In coordination chemistry, the coordination number is an important concept that refers to the total number of ligand bonds formed with the central metal atom or ion. Ligands are molecules or ions that donate electron pairs to the metal center. To find the coordination number, simply count how many ligand atoms are directly bonded to the metal. In the complex \(\left[\mathrm{Cr}\left(\mathrm{NH}_{3}\right)_{5} \mathrm{CO}_{3}\right]\mathrm{ClO}_{4}\), this is straightforward:

• There are 5 ammonia \(\mathrm{NH}_{3}\) molecules.
• There is 1 carbonate \(\mathrm{CO}_{3}^{2-}\) ion.

Together, they make a total of 6, resulting in a coordination number of 6.
This means six bonds are formed between the ligands and the chromium metal in this complex.

The oxidation number describes the degree of oxidation of an atom within a compound, indicating how many electrons the atom has gained, lost, or shared.
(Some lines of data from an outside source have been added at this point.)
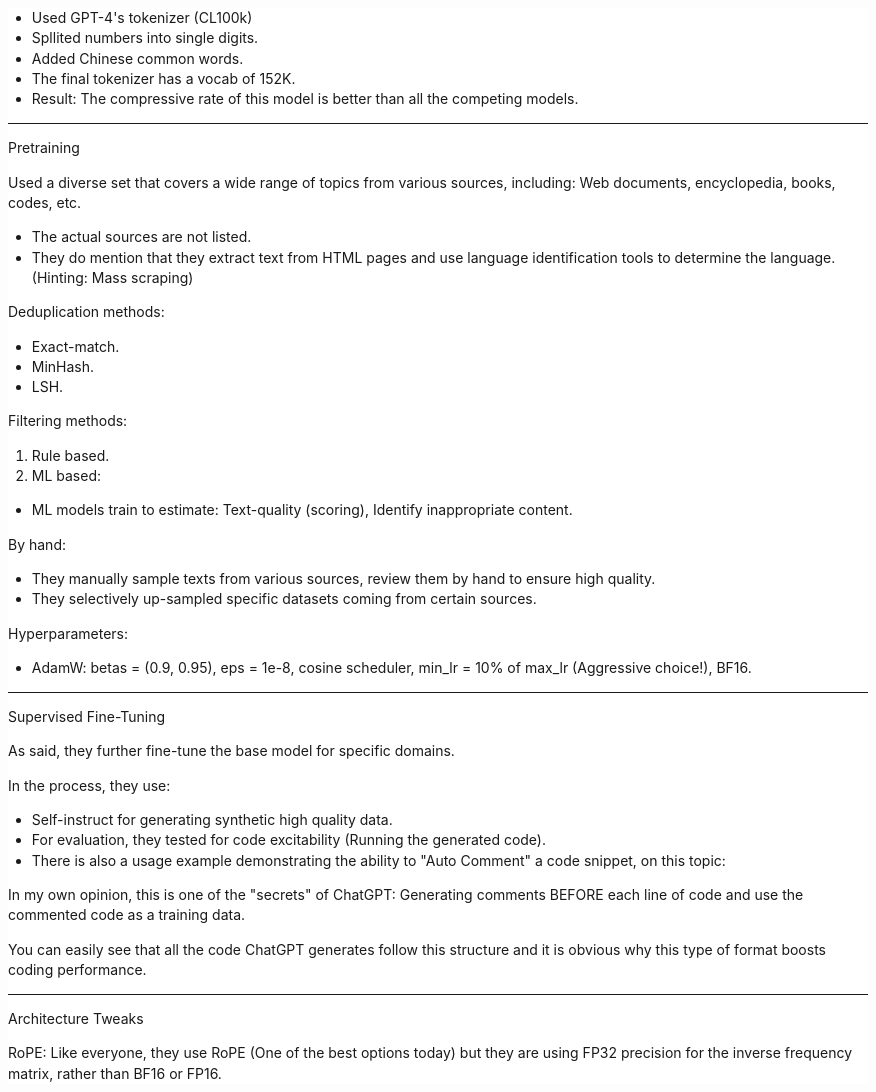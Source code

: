- Used GPT-4's tokenizer (CL100k)
- Spllited numbers into single digits.
- Added Chinese common words.
- The final tokenizer has a vocab of 152K.
- Result: The compressive rate of this model is better than all the competing models.

---
Pretraining

Used a diverse set that covers a wide range of topics from various sources, including: Web documents, encyclopedia, books, codes, etc.

- The actual sources are not listed.
- They do mention that they extract text from HTML pages and use language identification tools to determine the language.
(Hinting: Mass scraping)

Deduplication methods:
- Exact-match.
- MinHash.
- LSH.

Filtering methods:
1. Rule based.
2. ML based:
- ML models train to estimate: Text-quality (scoring), Identify inappropriate content.

By hand:
- They manually sample texts from various sources, review them by hand to ensure high quality.
- They selectively up-sampled specific datasets coming from certain sources.

Hyperparameters:
- AdamW: betas = (0.9, 0.95), eps = 1e-8, cosine scheduler, min_lr = 10% of max_lr (Aggressive choice!), BF16.

---
Supervised Fine-Tuning

As said, they further fine-tune the base model for specific domains.

In the process, they use:

- Self-instruct for generating synthetic high quality data.
- For evaluation, they tested for code excitability (Running the generated code).
- There is also a usage example demonstrating the ability to "Auto Comment" a code snippet, on this topic:

In my own opinion, this is one of the "secrets" of ChatGPT: Generating comments BEFORE each line of code and use the commented code as a training data.

You can easily see that all the code ChatGPT generates follow this structure and it is obvious why this type of format boosts coding performance. 

---
Architecture Tweaks

RoPE:
Like everyone, they use RoPE (One of the best options today) but they are using FP32 precision for the inverse frequency matrix, rather than BF16 or FP16.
To find the oxidation number of chromium in the complex \([\mathrm{Cr}(\mathrm{NH}_{3})_{5}\mathrm{CO}_{3}]\mathrm{ClO}_{4}\):

• Ammonia \((\mathrm{NH}_{3})\) is neutral, contributing \(0\) to the oxidation state.
• Carbonate \((\mathrm{CO}_{3}^{2-})\) contributes \(-2\).
• Perchlorate \((\mathrm{ClO}_{4}^{-})\), as an external anion, necessitates a positive chromium oxidation state to balance the overall charge of the complex.

Setting up the equation: \(x + 0 - 2 = +1\), where \(x\) is the oxidation number for chromium. Solving gives \(x = +3\).
This indicates that chromium has lost three electrons.

Electron configuration provides an overview of the distribution of electrons around an atom's nucleus, determining how atoms bond and interact. Chromium has an atomic number of 24, meaning it has 24 electrons in its neutral state, with a ground-state electron configuration of \([\mathrm{Ar}] 3d^5 4s^1\). When forming the complex:

• The chromium ion has an oxidation number of \(+3\).
• Certain electrons are lost: 1 from the \(4s\) orbital and 2 from the \(3d\) orbital.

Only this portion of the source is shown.